> _YOUR TASK_
Find the word "CESMAC" in the data. Return every line where it appears.

-- DATA SECTION follows --

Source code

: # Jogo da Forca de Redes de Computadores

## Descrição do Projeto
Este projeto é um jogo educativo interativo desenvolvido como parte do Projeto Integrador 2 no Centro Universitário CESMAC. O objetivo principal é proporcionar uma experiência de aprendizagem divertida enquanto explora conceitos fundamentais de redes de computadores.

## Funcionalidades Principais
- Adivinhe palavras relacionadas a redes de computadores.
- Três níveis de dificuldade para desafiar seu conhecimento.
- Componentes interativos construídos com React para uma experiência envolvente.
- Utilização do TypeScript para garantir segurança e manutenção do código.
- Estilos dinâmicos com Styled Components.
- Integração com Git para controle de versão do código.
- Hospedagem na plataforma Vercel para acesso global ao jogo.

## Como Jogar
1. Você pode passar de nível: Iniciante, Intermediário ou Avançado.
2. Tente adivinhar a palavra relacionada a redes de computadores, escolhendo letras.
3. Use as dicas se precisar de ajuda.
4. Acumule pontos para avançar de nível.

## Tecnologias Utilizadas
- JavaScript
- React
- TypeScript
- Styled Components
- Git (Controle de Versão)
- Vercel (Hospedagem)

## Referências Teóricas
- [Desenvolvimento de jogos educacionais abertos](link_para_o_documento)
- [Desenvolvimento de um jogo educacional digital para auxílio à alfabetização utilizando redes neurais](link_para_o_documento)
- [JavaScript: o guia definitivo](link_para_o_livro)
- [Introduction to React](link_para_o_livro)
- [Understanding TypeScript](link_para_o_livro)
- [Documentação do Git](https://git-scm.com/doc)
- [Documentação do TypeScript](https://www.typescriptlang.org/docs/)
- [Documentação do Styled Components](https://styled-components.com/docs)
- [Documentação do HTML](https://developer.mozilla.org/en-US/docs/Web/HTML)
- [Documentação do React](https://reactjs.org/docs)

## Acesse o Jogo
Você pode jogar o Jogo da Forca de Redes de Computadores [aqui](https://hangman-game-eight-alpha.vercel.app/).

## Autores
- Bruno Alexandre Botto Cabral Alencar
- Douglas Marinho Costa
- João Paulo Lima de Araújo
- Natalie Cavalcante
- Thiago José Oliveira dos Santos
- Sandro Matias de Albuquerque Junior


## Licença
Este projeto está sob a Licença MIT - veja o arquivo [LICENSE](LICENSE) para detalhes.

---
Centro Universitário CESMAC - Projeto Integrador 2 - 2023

-- DATA SECTION concluded --

> _SOLUTION TO THIS TASK_
Este projeto é um jogo educativo interativo desenvolvido como parte do Projeto Integrador 2 no Centro Universitário CESMAC. O objetivo principal é proporcionar uma experiência de aprendizagem divertida enquanto explora conceitos fundamentais de redes de computadores.
Centro Universitário CESMAC - Projeto Integrador 2 - 2023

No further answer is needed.